■ ACTIVITY: Search the records below for the word "Mert". Copy each line where it occurs.

--

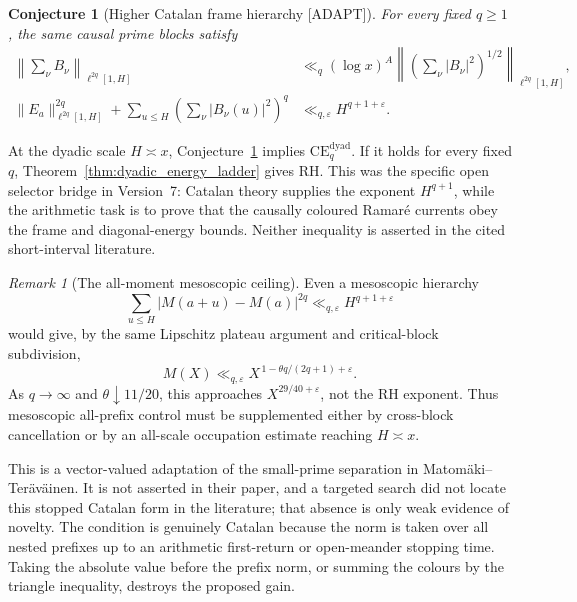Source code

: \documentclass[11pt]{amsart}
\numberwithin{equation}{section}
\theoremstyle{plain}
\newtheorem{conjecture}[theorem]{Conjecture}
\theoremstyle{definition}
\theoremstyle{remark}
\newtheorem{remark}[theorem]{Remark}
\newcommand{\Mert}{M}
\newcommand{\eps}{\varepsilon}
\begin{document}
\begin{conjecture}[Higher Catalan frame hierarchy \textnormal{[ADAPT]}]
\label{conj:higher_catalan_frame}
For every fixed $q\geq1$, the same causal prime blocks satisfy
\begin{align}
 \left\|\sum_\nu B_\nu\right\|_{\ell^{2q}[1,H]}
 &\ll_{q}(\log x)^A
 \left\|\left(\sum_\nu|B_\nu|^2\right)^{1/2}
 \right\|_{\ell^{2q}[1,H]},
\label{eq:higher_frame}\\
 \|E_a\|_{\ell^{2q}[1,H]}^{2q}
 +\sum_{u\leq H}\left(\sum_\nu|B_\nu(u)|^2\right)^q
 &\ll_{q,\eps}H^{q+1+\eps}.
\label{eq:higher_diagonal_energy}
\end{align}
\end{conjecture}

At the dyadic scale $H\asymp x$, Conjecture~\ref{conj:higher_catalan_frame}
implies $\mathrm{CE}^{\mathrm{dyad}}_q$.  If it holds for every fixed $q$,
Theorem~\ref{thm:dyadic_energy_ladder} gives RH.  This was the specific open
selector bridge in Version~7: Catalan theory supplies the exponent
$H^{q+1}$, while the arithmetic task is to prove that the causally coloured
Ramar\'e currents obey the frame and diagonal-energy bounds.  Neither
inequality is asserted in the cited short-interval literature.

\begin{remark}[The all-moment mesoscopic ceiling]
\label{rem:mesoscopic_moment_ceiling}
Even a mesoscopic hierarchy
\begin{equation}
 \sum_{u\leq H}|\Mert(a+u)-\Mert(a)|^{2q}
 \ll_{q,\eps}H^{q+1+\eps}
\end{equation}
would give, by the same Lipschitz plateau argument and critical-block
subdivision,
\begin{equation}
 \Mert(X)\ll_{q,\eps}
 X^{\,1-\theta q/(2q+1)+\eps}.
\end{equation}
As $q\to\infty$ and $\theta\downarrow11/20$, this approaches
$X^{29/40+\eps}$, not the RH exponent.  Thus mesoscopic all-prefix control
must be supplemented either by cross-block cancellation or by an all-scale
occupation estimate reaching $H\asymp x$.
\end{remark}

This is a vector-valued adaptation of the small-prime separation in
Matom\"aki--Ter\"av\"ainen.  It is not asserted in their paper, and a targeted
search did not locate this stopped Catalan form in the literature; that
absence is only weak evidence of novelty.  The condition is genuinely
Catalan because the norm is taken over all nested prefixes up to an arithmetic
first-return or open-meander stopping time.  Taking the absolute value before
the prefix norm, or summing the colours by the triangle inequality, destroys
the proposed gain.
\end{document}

--

■ SOLUTION FOR THIS PROBLEM:
\newcommand{\Mert}{M}
 \sum_{u\leq H}|\Mert(a+u)-\Mert(a)|^{2q}
 \Mert(X)\ll_{q,\eps}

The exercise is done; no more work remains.